By TIOL News Service

MUMBAI, JUNE 18, 2018: THE CESTAT while dismissing the appeal filed, by its order dated 29.12.2017 - 2018-TIOL-288-CESTAT-MUM, held thus -

CX - Whether the goods manufactured and cleared by the appellant is machinery falling under chapter heading 841900 or parts thereof and consequently whether the same is eligible for exemption notification no. 56/95-C.E - Also whether non-mention of sub-clause of rule 173Q of CER, 1944 while imposing penalty is justified.

Held: As regards the merit of the case whether the appellant is liable to pay duty @ 10% or 15% under the notification no. 56/95-CE, the Tribunal in the appellants own case has decided the matter against the appellantin the order dated 28.02.2006, therefore, demand of duty and interest is sustainable - Merely by not mentioning the sub-clause the penalty cannot be avoided - appellant was very much aware about legality of the issue and, therefore, they have represented to the government via CII to make uniform rate of machine and parts i.e. 10%, therefore, appellant knowingly claimed the wrong exemption - as against the duty demand of Rs.96,40,472/-, penalty of Rs.25 lakhs was imposed u/r 173Q and which is found to be reasonable -impugned order upheld and appeal dismissed: CESTAT [para 5, 6]

The appellant has filed a ROM application and seeks rectification of the following ‘apparent' mistakes in this order -

It is mentioned that the order (in paragraph 5) holds the “demand of duty and interest thereon as sustainable”, however, since there is no proposal of interest either in the show-cause notice or in the order, no such order could have been passed by the Tribunal. Furthermore, during the relevant time, interest was payable only u/s 11AA of the CEA, 1944 but since the the duty determined was admittedly paid within the stipulated time period within three months of the determination of duty, liability of interest even according to this section does not arise.

So also, in the matter of penalty, the Tribunal in its earlier order dated 28.02.2006 had held that there is a bona fide belief on the part of the applicant in claiming the exemption notification and, therefore, once such was taken, in the present case the Tribunal cannot take a different view and sustain the penalty under Rule 173Q. And further, in the order, there is apparent mistake that instead of Rule 173Q, it was mentioned as Section 173Q.

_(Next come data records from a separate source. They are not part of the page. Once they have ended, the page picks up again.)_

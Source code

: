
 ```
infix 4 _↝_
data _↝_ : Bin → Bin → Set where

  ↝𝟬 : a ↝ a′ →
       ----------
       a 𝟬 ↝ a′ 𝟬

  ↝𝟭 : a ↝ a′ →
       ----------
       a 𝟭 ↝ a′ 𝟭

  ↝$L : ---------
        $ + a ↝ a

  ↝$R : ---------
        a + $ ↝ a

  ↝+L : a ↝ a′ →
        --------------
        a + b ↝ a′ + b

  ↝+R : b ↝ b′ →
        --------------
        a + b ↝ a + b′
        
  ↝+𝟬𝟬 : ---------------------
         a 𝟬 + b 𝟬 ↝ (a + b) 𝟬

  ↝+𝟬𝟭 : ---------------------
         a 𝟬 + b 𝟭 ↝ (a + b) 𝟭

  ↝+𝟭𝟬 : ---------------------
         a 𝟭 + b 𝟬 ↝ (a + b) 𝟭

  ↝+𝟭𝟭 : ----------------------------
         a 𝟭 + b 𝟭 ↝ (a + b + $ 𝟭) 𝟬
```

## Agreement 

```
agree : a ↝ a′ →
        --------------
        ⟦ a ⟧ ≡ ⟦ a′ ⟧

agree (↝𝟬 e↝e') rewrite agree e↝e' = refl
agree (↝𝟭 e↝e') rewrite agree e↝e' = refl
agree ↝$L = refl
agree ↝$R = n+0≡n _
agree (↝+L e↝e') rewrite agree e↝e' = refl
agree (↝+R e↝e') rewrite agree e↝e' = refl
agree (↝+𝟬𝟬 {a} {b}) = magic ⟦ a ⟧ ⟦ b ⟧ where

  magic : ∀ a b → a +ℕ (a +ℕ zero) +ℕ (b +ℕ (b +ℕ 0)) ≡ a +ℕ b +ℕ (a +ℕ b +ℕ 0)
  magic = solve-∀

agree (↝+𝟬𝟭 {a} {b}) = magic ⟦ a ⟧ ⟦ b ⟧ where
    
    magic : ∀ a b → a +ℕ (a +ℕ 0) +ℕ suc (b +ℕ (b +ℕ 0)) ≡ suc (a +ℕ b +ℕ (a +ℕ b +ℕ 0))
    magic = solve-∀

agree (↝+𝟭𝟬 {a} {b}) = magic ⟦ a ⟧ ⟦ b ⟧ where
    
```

The Bench considered the submissions and observed -

"4. …, on perusal of record, we find that firstly there was no interest proposed in the show-cause notice nor it is demanded in the adjudication order. We agree that during the relevant time as per section 11AA, the interest was chargeable only after three months from the date of determination of the demand. In the present case, the applicants have paid the duty within such stipulated time period. Therefore, in any circumstances, the interest was not chargeable from the appellant. Therefore, in para 5, the last line starting from “In view of the above order, the merit of the case was decided against the appellant, therefore, demand of duty and interest thereon is sustainable” is rectified and read as “In view of the above order, the merit of the case was decided against the appellant, therefore, demand of duty is sustainable.”

4.1 As regards penalty under Rule 173Q, we find that in para 6 this Tribunal has given a detailed finding of rebutting the claim of bona fide belief of the appellant. Moreover, the judgment relied upon by the applicant for the past period, wherein this Tribunal has set aside the demand on the ground of time bar, in the present case, the demand pertains to the normal period and despite the confirmation of demand for the past period, the appellant continued to avail the exemption. Therefore, in the present case, bonafide belief cannot be entertained by the applicant. Since this Tribunal has given a detailed finding, it cannot be amount to an apparent error on record. Therefore, no case is made out for rectification of mistake with regard to penalty sustained under Rule 173Q."

As regards mention of Section 173Q in para 6 of the order, the Tribunal observed that it was an error apparent on record and so it was corrected to read ‘Rule 173Q of the Central Excise Rules, 1944'.

The ROM application was disposed of in the above terms.